(The data begins)

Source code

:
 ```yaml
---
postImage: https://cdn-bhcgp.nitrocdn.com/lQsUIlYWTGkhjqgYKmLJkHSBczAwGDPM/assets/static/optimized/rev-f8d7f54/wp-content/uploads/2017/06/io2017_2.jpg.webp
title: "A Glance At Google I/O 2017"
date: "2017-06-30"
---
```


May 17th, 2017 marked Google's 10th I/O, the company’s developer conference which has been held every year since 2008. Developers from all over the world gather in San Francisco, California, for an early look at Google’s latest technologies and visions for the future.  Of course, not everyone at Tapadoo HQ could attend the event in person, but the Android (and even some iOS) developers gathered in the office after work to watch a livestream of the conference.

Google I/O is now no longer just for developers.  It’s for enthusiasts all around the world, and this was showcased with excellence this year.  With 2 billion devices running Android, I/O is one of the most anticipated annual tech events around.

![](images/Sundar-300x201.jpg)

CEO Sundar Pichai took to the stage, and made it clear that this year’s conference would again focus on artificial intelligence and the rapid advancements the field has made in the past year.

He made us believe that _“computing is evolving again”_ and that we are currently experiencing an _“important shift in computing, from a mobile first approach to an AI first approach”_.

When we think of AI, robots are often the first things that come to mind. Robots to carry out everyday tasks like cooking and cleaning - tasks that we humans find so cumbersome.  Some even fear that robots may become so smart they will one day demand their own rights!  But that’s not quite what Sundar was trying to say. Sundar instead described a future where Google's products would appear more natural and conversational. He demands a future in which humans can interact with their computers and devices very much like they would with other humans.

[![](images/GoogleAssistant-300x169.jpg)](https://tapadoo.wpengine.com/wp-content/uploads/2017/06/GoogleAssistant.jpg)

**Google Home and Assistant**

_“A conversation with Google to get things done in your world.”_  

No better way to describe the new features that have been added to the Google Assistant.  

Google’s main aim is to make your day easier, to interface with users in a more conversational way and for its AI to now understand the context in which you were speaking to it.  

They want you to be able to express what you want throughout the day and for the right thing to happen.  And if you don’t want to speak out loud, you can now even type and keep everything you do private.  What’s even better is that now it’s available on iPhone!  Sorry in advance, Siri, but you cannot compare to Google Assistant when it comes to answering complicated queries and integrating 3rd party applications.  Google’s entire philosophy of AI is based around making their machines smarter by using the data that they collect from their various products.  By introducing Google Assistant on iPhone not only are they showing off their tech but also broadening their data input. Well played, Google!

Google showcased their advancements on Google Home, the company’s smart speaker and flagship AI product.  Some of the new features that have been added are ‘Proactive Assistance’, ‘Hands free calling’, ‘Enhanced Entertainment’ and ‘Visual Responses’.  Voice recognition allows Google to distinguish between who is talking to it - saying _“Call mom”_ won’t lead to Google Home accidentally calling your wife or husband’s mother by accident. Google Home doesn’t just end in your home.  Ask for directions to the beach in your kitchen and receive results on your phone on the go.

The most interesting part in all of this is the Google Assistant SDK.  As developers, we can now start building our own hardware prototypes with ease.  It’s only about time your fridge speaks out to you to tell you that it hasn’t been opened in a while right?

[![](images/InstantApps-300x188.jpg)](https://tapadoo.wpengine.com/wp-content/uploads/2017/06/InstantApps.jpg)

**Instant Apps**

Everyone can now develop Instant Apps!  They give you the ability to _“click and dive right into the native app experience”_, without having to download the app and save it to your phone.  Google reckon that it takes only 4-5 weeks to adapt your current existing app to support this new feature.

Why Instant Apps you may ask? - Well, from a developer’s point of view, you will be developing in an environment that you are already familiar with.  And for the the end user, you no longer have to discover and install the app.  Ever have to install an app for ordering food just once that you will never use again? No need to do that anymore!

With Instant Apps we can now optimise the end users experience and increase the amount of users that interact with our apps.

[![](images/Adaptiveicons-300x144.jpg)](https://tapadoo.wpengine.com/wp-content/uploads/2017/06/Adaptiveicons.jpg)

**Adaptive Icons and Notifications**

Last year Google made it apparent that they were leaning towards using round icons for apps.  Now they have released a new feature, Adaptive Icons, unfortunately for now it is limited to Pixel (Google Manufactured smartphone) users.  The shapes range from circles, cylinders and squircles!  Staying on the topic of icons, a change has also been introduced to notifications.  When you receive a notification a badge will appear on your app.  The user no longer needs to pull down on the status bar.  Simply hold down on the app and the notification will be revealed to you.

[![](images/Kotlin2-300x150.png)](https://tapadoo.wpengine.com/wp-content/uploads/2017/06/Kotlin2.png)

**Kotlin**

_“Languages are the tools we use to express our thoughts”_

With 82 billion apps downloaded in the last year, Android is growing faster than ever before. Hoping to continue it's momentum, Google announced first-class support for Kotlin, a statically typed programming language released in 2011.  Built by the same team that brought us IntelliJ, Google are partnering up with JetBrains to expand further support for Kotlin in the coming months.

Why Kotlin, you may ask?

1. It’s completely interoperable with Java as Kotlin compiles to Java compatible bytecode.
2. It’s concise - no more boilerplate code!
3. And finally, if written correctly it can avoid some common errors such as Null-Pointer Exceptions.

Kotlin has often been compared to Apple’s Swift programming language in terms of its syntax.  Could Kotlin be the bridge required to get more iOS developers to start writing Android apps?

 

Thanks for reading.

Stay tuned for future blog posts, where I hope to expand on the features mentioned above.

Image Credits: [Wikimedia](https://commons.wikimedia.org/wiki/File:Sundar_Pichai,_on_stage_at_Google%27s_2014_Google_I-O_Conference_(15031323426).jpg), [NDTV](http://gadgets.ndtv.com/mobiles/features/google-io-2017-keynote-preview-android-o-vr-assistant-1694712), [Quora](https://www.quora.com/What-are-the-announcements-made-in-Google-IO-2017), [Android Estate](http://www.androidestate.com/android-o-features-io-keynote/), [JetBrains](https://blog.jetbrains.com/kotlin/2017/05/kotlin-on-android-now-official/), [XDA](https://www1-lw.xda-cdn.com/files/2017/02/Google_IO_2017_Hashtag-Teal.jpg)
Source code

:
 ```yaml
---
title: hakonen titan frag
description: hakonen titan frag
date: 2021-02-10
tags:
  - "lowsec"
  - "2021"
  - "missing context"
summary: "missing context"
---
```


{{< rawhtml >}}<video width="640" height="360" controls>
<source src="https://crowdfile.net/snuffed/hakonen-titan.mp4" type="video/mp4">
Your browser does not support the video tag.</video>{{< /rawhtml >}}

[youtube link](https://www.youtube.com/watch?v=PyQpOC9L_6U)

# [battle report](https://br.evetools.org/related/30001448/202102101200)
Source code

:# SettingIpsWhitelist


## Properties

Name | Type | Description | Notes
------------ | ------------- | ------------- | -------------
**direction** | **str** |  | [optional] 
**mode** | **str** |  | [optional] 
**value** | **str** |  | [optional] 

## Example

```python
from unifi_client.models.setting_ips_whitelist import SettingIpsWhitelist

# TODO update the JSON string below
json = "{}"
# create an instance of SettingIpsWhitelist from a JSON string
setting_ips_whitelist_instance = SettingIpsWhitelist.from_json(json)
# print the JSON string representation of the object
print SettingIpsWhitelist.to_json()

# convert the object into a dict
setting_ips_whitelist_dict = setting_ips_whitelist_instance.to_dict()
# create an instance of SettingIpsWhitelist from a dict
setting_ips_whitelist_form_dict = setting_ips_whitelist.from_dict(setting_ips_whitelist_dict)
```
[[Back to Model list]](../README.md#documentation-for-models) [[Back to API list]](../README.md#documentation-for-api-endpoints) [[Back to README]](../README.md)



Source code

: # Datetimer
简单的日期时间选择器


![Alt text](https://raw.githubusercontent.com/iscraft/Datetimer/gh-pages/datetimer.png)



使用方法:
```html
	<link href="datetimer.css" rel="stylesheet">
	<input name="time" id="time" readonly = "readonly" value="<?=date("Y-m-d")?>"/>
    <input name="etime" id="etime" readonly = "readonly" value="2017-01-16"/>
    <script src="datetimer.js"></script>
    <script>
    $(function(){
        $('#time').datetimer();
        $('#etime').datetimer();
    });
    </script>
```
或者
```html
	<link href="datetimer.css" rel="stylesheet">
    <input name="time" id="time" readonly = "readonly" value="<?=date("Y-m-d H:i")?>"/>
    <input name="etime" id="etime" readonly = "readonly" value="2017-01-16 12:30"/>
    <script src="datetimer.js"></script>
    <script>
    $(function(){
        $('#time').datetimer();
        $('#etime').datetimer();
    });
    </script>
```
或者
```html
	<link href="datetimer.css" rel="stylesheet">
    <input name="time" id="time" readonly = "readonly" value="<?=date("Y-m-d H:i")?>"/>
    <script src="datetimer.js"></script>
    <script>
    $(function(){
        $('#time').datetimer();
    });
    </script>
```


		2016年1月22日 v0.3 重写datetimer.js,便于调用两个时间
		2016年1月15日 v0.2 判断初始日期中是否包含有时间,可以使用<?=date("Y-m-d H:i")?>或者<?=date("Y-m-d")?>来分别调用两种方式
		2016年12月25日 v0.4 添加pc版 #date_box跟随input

(The data ends)

Exercise details:
Using the records above, copy every line that has the word "hakonen" in it.

Task response:
title: hakonen titan frag
description: hakonen titan frag
<source src="https://crowdfile.net/snuffed/hakonen-titan.mp4" type="video/mp4">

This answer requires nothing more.